だからクリストファー・ロビンは「何もしない」ことが出来なくなったから森を去らねばならないと説明するのです。

しかし大人になったからといって「何もしない」ことが出来なくなるわけではありません。だからこそ、クリストファー・ロビンはまた会う約束をプーとします。

「100歳になってても覚えててくれるかな?」との問いに、「そのときボクは何歳かな?」と答えるプーがすごく愛おしいです。そしてプーの物語は次の文章で締めくくられます。

So they went off together. But wherever they go, and whatever happens to them on the way, in that enchanted place on the top of the Forest a little boy and his Bear will always be playing.

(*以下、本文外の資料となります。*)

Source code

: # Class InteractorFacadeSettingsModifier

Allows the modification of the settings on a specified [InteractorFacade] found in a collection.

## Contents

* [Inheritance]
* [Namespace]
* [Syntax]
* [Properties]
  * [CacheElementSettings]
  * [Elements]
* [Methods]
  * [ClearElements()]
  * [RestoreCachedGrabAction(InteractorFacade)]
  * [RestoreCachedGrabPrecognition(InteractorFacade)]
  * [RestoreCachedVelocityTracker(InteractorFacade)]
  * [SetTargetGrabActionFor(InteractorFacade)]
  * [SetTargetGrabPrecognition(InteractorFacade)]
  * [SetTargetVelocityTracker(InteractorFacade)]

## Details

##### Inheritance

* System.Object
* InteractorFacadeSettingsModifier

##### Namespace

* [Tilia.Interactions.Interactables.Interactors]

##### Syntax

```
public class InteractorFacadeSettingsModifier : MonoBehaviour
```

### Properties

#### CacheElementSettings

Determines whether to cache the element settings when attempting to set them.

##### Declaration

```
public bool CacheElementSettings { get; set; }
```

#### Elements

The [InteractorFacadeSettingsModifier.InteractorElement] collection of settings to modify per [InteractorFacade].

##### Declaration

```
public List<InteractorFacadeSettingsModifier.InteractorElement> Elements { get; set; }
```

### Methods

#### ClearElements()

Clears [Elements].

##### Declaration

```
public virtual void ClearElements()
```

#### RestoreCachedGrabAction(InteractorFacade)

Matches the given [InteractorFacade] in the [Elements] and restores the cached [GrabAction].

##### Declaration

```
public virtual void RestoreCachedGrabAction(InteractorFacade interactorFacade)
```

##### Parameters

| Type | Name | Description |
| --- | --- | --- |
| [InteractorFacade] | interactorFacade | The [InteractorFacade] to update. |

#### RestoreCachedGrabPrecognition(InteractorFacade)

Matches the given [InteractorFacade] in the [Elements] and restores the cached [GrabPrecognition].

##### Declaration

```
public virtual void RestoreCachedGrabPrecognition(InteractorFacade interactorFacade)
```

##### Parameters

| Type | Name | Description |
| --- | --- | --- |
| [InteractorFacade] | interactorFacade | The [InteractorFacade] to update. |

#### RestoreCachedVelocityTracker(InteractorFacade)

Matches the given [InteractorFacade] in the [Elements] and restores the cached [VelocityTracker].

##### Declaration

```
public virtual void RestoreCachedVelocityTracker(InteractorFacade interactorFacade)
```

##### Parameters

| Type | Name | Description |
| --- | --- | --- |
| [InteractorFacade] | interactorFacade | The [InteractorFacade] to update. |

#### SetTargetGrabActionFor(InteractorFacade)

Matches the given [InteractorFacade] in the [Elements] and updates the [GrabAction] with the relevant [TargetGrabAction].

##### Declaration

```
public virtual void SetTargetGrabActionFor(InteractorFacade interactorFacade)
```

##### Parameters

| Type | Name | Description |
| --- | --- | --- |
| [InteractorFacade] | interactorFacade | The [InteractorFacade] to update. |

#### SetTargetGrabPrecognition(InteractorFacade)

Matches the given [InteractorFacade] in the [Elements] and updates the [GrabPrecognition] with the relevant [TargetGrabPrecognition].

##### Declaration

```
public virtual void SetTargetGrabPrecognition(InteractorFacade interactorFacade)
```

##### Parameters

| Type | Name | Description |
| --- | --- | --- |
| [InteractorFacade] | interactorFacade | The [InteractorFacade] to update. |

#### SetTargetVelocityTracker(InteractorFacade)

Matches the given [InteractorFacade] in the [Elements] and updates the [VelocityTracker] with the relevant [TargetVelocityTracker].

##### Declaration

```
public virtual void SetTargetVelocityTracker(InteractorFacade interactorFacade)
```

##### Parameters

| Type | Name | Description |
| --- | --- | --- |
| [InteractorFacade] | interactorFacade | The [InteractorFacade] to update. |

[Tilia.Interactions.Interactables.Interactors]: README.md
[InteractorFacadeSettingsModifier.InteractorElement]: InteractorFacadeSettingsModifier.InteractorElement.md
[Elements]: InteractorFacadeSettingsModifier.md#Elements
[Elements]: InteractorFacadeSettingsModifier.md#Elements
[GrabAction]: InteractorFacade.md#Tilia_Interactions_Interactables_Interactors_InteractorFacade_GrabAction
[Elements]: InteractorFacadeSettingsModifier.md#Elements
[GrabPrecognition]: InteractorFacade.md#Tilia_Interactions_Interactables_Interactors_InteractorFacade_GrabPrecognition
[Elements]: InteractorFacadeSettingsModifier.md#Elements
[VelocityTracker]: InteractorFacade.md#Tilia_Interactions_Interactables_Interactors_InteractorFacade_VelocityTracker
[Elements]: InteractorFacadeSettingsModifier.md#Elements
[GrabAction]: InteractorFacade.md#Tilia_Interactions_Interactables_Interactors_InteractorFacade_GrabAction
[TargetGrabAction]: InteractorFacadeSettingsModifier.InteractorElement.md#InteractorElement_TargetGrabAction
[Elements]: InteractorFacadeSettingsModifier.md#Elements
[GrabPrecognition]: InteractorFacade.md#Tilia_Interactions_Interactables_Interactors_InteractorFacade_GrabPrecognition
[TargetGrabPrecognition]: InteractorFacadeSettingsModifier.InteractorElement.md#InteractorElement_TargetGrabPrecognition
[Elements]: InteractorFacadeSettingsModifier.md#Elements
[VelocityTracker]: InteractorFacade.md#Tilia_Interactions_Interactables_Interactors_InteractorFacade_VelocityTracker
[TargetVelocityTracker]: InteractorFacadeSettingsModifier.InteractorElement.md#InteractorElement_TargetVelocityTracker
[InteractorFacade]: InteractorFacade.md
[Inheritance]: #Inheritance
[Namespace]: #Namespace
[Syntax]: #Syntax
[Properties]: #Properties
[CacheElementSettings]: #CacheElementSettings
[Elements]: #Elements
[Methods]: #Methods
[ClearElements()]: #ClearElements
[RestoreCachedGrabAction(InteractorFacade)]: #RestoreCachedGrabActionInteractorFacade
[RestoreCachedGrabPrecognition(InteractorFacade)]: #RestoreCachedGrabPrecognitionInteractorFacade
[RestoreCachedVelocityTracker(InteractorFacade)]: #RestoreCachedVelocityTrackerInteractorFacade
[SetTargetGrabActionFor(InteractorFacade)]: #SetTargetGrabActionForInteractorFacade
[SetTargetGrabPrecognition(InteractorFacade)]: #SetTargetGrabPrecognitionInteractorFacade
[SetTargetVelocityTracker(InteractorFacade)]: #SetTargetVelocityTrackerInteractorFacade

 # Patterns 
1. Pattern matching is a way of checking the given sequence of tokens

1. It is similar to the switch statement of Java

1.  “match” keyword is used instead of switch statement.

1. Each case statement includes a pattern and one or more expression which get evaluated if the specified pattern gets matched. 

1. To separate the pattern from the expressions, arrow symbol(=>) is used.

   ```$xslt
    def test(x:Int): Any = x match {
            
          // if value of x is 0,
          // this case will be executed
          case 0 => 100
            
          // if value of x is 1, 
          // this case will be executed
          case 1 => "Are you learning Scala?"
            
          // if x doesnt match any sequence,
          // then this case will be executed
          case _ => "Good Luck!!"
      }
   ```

出典:『The House at Pooh Corner』p.164

プーの物語から100年近く経つ今日、魔法の森の中で彼らは今も遊び続けているのでしょうか。

プーの物語、「Winnie-the-Pooh」と「The House at Pooh Corner」の2冊を読んでみたわけですが、この2冊を読んでみて本当に良かったと思っています。それまで私の中にはディズニー・プーのイメージしかありませんでした。クラシック・プーを知り、原作を読んだことでプーの物語のもつ味わい深さを実感することが出来ました。

プーは決して教訓的な物語ではありません。魔法の森の中で平和に静かにそして楽しく暮らすプーたちは微笑ましく、そこは幸せな空間です。しかしそれは決して特別な空間ではなく、多くの人々がかつて経験し暮らした空間に過ぎないのです。

でも、クリストファー・ロビンのようにいつかは分かれるときがやってきます。それが子供から大人への成長の証であると同時に、避けることのできない物語です。

プーの物語の本質部分はそこにあると私は思います。

かつては誰しもプーやピグレットのように些細なことでも喜び、幸せを感じることが出来ました。イーヨーのようにうじうじもしました。ティガーのように暴れまわったこともあるし、オウルのように得意気になることもありました。

しかし、やはり“しかし”なのでしょうが、成長するにつれてそういった感覚はなくなっていきます。クリストファー・ロビンのように「何もしないで」いることが出来なくなってしまうのです。それは社会的立場として「何もしないで」いることが出来ないということだけではなく、精神的にも純粋ではいられないということなんだろうと思います。

プーの物語は子供の物語です。登場人物たちは純粋で気持ちのいい子供たちで、魔法の森はただただ幸せな空間です。

だからこそ大人がこれを読むと堪えるものがあるのだと思います。かつての自分と今の自分の姿が鮮明に映し出されてしまうからです。そしてそれはいつの時代でも、また国境すら越えて人々の心に突き刺さります。